Biais de publication et effet tiroir (qui certes, n’est pas commode)

Un biais de publication désigne le fait que les chercheurs (pour leurs CV) et les revues scientifiques (pour leur marketing)1 ont bien plus tendance à publier des expériences ayant obtenu un résultat positif que des expériences ayant obtenu un résultat négatif. Ce biais de publication entraîne un effet tiroir, les résultats négatifs restant « au fond du tiroir ». Cela crée une perception des résultats scientifiques un peu plus « belle » qu’elle ne l’est réellement, et crée parfois ce que l’on appelle des faux positifs.

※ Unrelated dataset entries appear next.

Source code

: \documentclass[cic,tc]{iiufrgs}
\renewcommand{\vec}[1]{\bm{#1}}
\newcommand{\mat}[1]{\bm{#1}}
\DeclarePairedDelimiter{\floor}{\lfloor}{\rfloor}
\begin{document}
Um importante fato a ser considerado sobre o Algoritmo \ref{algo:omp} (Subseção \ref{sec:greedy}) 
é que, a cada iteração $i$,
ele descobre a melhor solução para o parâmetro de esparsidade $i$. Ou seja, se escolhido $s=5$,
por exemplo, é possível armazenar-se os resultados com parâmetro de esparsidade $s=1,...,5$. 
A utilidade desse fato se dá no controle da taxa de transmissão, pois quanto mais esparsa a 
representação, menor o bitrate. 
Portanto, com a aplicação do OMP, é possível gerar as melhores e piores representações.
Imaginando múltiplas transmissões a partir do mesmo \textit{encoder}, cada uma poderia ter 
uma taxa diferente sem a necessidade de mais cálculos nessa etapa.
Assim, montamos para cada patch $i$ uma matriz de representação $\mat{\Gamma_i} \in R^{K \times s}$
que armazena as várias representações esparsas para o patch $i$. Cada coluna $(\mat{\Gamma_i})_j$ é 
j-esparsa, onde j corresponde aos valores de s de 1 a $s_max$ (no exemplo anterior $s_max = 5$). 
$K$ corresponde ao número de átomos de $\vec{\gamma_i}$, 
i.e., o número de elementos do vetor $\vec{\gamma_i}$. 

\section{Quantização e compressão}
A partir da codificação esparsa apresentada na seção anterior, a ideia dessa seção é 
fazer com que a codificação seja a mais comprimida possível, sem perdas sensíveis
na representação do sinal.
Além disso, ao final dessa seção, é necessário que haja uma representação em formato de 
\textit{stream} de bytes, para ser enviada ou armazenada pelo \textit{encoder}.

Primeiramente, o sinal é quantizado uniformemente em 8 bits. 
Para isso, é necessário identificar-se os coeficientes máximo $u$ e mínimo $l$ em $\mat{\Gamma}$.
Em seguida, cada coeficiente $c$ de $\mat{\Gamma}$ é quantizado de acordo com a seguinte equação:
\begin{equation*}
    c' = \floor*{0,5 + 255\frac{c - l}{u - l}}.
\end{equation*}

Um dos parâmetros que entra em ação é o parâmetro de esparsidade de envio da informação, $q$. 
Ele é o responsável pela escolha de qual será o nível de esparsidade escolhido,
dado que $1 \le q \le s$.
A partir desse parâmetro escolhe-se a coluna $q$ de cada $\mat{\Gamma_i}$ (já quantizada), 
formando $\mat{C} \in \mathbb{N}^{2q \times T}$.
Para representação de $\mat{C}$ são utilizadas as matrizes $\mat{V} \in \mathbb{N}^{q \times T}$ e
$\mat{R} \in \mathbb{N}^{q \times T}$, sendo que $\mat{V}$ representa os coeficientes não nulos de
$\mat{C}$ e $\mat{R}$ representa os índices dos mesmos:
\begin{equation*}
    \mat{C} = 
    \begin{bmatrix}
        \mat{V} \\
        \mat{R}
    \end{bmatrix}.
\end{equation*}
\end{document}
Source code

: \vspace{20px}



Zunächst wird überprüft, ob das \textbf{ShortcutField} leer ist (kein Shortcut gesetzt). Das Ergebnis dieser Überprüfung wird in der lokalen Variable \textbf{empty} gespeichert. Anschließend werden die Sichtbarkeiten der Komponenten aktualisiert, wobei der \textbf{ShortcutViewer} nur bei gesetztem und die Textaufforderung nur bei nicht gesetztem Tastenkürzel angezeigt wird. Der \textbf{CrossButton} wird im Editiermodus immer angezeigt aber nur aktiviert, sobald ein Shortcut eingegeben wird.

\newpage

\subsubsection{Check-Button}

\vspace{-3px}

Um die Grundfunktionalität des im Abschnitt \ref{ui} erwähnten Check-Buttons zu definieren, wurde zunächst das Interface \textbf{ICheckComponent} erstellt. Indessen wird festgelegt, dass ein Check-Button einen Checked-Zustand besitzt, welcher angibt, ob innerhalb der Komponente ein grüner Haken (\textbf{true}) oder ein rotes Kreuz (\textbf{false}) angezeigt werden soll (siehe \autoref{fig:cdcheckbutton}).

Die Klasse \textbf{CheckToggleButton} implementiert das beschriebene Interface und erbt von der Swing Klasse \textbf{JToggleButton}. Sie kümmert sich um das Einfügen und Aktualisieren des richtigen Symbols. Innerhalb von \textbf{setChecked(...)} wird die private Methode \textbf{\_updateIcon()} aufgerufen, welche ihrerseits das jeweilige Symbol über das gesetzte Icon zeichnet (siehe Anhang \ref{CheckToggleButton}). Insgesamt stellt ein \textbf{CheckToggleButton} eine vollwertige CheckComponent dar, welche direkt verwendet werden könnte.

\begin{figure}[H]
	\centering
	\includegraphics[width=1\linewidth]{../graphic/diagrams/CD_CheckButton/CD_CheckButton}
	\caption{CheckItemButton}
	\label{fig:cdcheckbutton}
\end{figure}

Même lorsqu’elle ne cherche pas à tout prix le scoop, une revue est dans tous les cas peu encline à publier des résultats non significatifs d’un point de vue statistique 2. Que la revue, malgré une méthodologie irréprochable, ne publie pas les résultats contredisant l’hypothèse initiale (hypothèse qui postule généralement que le traitement testé a un effet) s’appelle le biais de publication 3. Compte tenu des efforts et du temps nécessaire à la publication d’un article par un scientifique, ce dernier peut, devant le biais de  publication, s’autocensurer, et préférer laisser ses recherches au fond du tiroir, sans chercher à les publier. C’est ce biais de pré-publication qu’on appelle l’effet tiroir, ou file drawer effect, nom donné par le psychologue Robert Rosenthal en 1979 4

Cet effet, fort peu documenté, tient sa première étude de Brian Martinson et ses collègues, chercheurs à la Health Partners Research Foundation, qui menèrent en juin 2005 une étude pour le journal scientifique Nature. L’équipe de Martinson envoya une enquête anonyme à des milliers de scientifiques financés par les National Institutes of Health : 6% des répondants reconnurent avoir « rejeté des données parce qu’elles contredisaient leur recherche antérieure », et plus de 15 % ont reconnu avoir fait fi d’observations parce qu’ils avaient « la conviction profonde » qu’elles étaient inexactes, ce qui fit conclure aux auteurs :

« Notre approche permet certainement de songer à l’existence d’un biais de non-réponse. Les scientifiques qui s’en sont montrés coupables étaient peut-être susceptibles de répondre moins souvent que les autres à notre enquête, sans doute parce qu’ils craignaient d’être découverts et sanctionnés. Ce fait, combiné avec celui qu’il y a probablement eu sous-déclaration des écarts de conduite parmi les répondants, tend à montrer que nos estimations des comportements délinquants demeurent prudentes »5

L’effet tiroir est particulièrement sensible dans le cadre de la médecine en général et de la rééducation en particulier puisque les professionnels, n’ayant que peu de temps à consacrer à la consultation des données scientifiques, concentrent généralement leurs efforts sur la lecture des revues systématiques ou des méta-analyses de la littérature (c’est-à-dire un article faisant la synthèse du sujet). Le problème réside dans le fait que ces articles se basent sur les données disponibles, donc publiées, donc plutôt orientées dans le sens d’un effet significatif. Rappelons par acquit de conscience que la significativité statistique ne dit absolument rien de la validité méthodologique d’une étude.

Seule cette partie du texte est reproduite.